As shown in Figure 3B and 3C, each 7th AJCC and 8th AJCC stage represented a distinct prognosis in the training set. Using RPA staging, patients with each 8th AJCC stage of disease and 7th stage IIA and IIB disease could be further stratified into subgroups with remarkably different OS rates; in contrast, OS was homogeneous when the patients with each RPA stage of disease were re-stratified by the 7th or 8th AJCC systems (Table 4). Of note, patients with 8th stage IA disease (median survival: 36 months) could be further stratified into RPA-IIA and RPA-IA subgroups depending on the presence or absence of extrapancreatic extension, and a 21-month difference in median survival was found between patients classified as having RPA-IA and those classified as having RPA-IIA disease (47 vs. 26 months, P <0.01). Additionally, patients with 8th T3N0 tumors extending beyond the pancreas and 8th T2-T3N1 tumors, who were classified into 8th stage IIA and IIB groups, respectively, actually had similar survival (median survival: 16 months for both; P =0.43) and were both re-classified into RPA-IIB according to the RPA staging system. The findings in stratified analyses were consistent when applied to the validation set (Table 5).

Table 6 lists the parameters used to measure the discriminatory ability and prognostic homogeneity of the RPA staging and the 7th and 8th AJCC staging schemes.
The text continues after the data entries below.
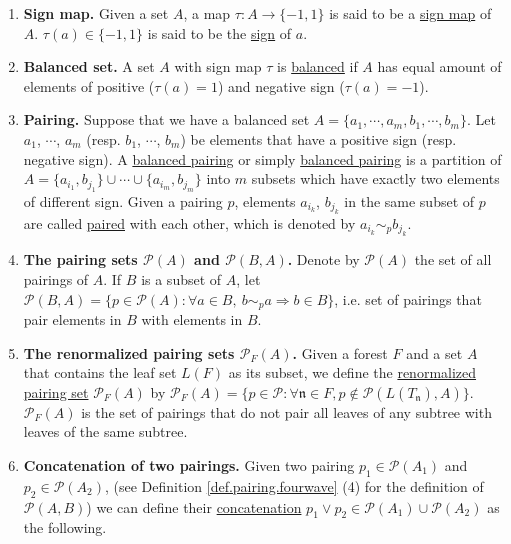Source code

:  \begin{defn}\label{def.pairing.fourwave}
 \begin{enumerate}
  \item \textbf{Sign map.} Given a set $A$, a map $\tau:A\rightarrow \{-1,1\}$ is said to be a \underline{sign map} of $A$. $\tau(a)\in \{-1,1\}$ is said to be the \underline{sign} of $a$. 
  \item \textbf{Balanced set.} A set $A$ with sign map $\tau$ is \underline{balanced} if $A$ has equal amount of elements of positive ($\tau(a)=1$) and negative sign ($\tau(a)=-1$).
  \item \textbf{Pairing.} Suppose that we have a balanced set $A=\{a_1,\cdots,a_{m}, b_1, \cdots,b_m\}$. Let $a_1$, $\cdots$, $a_{m}$ (resp. $b_1$, $\cdots$, $b_{m}$) be elements that have a positive sign (resp. negative sign). A \underline{balanced pairing} or simply \underline{balanced pairing} is a partition of $A=\{a_{i_1},b_{j_1}\}\cup\cdots\cup \{a_{i_{m}},b_{j_m}\}$ into $m$ subsets which have exactly two elements of different sign. Given a pairing $p$, elements $a_{i_{k}}$, $b_{j_{k}}$ in the same subset of $p$ are called \underline{paired} with each other, which is denoted by $a_{i_{k}}\sim_{p} b_{j_{k}}$.
  \item \textbf{The pairing sets $\mathcal{P}(A)$ and $\mathcal{P}(B,A)$.} Denote by $\mathcal{P}(A)$ the set of all pairings of $A$. If $B$ is a subset of $A$, let $\mathcal{P}(B,A)=\{p\in \mathcal{P}(A):\forall a\in B,\ b\sim_{p}a \Rightarrow b\in B\}$, i.e. set of pairings that pair elements in $B$ with elements in $B$. 
  \item \textbf{The renormalized pairing sets $\mathcal{P}_F(A)$.} Given a forest $F$ and a set $A$ that contains the leaf set $L(F)$ as its subset, we define the \underline{renormalized pairing set} $\mathcal{P}_F(A)$ by $\mathcal{P}_F(A)=\{p\in\mathcal{P}:\forall \mathfrak{n}\in F,p\notin \mathcal{P}(L(T_{\mathfrak{n}}),A)\}$. $\mathcal{P}_F(A)$ is the set of pairings that do not pair all leaves of any subtree with leaves of the same subtree.
  \item \textbf{Concatenation of two pairings.} Given two pairing $p_1\in\mathcal{P}(A_1)$ and $p_2\in\mathcal{P}(A_2)$, (see Definition \ref{def.pairing.fourwave} (4) for the definition of $\mathcal{P}(A,B)$) we can define their \underline{concatenation} $p_1\vee p_2\in \mathcal{P}(A_1)\cup \mathcal{P}(A_2)$ as the following. 
  

\end{enumerate}
\end{defn}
For both the training and validation sets, the RPA staging system showed significantly greater discriminatory power than the 7th and 8th AJCC staging systems (training set: C-indices, 0.574 vs. 0.559; P <0.001; validation set: C-indices, 0.575 vs. 0.558; P <0.01) and the 8th AJCC staging system (training set: C-indices, 0.574 vs. 0.564; P =0.03; validation set: C-indices, 0.575 vs. 0.562; P =0.04). The RPA staging scheme also outperformed the 7th and 8th AJCC staging schemes in terms of the AIC and the likelihood ratio χ2 value in both the training and validation sets.

Discussion

The recently proposed 8th AJCC staging scheme [5] has notable modifications in the T and N classifications compared to the 7th staging scheme. Tumor size was the only factor considered to determine the 8th T classification for resectable PDAC regardless of the involvement of peripancreatic soft tissue, whereas node-positive disease was further classified into N1 (1-3 positive nodes) and N2 classification (≥4 positive nodes) in the 8th staging.
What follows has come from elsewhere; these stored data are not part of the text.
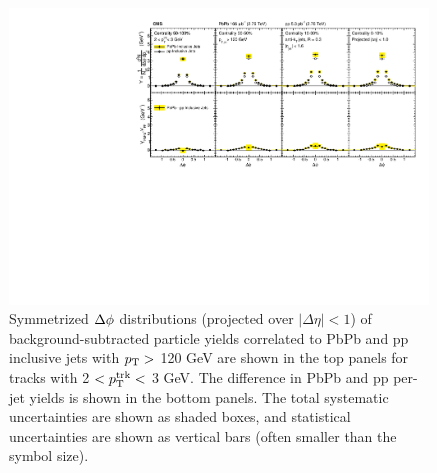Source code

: \begin{figure}[hbt] 
\begin{center} 
\includegraphics[width=0.99\textwidth]{figures/Results/PAS_Figure_4_TrkPt2_TrkPt3.pdf}
\caption[Inclusive jet $\Delta\phi$ correlations for tracks with $2 < p_{\rm T}^{\rm trk} < 3$ GeV at 2.76 TeV]{Symmetrized $\protect\Delta\phi$ distributions  (projected over $|\Delta\eta| < 1$) of background-subtracted particle yields correlated to PbPb and pp inclusive jets with $p_{\rm T} >$ 120 GeV are shown in the top panels for tracks with 2 $ < p_{\rm T}^{\rm trk} < $ 3 GeV.  The difference in PbPb and pp per-jet yields is shown in the bottom panels. The total systematic uncertainties are shown as shaded boxes, and statistical uncertainties are shown as vertical bars (often smaller than the symbol size).}
\label{fig:Inclusive_dPhi2} 
\end{center} 
\end{figure} 



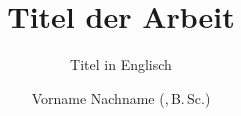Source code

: \title{Titel der Arbeit}                            %
\subtitle{Titel in Englisch}                        %
\newcommand{\arbeitstyp}{M.\,Sc. / B.\,Sc. }        %
\newcommand{\Betreuer}{Name des Betreuers, M.\,Sc.} %
\newcommand{\abgabetermin}{tt.mm.jjjj}              %
\newcommand{\Arbeitsnummer}{20xx/xx}                %

\author{Vorname Nachname (,\,B.\,Sc.)}              %
\newcommand{\adresseI}{Musterweg 23}                %
\newcommand{\adresseII}{85748 Garching}             %
\newcommand{\telnr}{+49 12345678}                   %

\newcommand{\Ort}{Garching}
In the present study of patients with resectable PDAC from the SEER database, we first compared the performance of the 7th and 8th AJCC T classifications using stratified survival analyses. For patients with N0 disease, both the 7th and 8th AJCC T classification systems showed significant heterogeneity in survival when assessed against each other, suggesting that there is scope to improve both these schemes. Therefore, we performed RPA to develop a new staging scheme for resectable PDAC that incorporated the 7th and 8th T classifications along with the 8th N classifications.
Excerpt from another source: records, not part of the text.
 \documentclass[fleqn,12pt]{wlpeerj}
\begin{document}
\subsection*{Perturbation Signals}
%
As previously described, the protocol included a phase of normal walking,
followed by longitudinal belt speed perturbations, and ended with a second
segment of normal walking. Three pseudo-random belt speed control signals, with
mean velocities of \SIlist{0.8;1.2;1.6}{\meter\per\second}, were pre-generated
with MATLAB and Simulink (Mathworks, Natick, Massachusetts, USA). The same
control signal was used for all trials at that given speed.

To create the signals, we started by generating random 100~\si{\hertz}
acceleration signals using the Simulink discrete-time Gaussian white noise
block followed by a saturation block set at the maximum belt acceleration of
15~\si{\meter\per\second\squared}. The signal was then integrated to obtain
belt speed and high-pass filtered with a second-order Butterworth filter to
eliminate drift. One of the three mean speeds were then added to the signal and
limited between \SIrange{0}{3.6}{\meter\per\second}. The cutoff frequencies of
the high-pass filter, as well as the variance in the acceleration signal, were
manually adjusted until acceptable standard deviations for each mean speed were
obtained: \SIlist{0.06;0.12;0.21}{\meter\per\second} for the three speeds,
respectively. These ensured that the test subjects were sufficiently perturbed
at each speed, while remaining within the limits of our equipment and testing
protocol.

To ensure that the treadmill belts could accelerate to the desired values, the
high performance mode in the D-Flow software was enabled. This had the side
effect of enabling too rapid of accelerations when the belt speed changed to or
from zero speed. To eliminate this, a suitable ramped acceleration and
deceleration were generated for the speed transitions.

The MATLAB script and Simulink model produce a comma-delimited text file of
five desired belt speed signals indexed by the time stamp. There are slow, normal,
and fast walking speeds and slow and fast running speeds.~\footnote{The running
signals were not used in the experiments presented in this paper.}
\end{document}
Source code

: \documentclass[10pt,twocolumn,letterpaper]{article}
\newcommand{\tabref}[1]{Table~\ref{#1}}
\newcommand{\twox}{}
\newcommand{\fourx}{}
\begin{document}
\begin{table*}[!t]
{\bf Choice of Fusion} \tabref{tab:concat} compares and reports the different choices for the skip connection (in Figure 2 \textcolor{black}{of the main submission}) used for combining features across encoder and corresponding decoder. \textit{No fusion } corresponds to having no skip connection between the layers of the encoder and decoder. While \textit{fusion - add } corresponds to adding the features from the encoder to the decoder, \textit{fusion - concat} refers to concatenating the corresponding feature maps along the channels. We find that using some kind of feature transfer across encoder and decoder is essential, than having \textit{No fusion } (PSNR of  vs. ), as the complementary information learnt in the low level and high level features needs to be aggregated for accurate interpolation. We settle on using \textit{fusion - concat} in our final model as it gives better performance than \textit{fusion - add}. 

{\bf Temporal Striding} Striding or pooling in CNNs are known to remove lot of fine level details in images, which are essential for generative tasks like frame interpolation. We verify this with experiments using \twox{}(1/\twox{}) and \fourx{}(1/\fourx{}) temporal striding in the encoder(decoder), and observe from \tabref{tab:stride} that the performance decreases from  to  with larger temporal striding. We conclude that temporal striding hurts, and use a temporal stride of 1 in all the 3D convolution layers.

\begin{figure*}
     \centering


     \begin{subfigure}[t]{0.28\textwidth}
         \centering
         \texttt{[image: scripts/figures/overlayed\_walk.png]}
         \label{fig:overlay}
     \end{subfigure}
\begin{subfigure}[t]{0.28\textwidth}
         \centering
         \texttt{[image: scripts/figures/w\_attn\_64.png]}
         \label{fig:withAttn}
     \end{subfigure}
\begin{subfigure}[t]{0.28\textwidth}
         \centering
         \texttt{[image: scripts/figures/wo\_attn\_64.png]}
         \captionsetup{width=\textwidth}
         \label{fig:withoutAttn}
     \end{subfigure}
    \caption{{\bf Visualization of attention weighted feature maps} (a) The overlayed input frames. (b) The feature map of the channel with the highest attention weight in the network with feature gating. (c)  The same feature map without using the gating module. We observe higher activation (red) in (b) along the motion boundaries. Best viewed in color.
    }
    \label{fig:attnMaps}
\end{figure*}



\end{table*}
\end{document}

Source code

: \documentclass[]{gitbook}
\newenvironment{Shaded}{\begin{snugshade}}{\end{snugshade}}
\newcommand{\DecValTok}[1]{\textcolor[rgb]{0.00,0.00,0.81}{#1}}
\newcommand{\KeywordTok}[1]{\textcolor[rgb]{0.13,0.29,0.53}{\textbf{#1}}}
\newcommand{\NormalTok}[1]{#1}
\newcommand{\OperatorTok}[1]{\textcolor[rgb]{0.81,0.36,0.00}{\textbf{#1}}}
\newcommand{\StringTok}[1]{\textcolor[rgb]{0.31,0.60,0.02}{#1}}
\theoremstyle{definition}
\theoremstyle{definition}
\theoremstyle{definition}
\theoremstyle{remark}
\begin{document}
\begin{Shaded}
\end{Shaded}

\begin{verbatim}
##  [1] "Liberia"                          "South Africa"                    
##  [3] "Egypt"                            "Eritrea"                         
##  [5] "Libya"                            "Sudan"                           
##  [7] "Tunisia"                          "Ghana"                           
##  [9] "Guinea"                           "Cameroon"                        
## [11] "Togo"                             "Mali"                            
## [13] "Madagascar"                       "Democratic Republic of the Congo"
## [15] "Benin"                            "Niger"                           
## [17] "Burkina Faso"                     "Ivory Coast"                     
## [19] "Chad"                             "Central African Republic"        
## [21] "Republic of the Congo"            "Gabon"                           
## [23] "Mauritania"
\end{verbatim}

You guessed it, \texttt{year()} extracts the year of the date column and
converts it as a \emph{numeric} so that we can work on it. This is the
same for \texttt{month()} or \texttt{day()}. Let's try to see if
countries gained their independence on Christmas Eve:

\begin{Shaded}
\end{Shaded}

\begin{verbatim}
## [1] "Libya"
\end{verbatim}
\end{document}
RPA is a kind of nonparametric multivariable analysis that can repeatedly dichotomize the study population into smaller and smaller subsets [7]. The process of binary stratification is repeated based on covariates that maximize the change in an index of diversity, which accounts for prior probabilities and penalties for misclassification [11, 12]. Additionally, RPA is able to identify synergistic interactions among covariates [11]. Moreover, Kattan et al. reported that the RPA-based model exhibited a superior predictive accuracy to the traditional Cox proportional hazards regression model [13].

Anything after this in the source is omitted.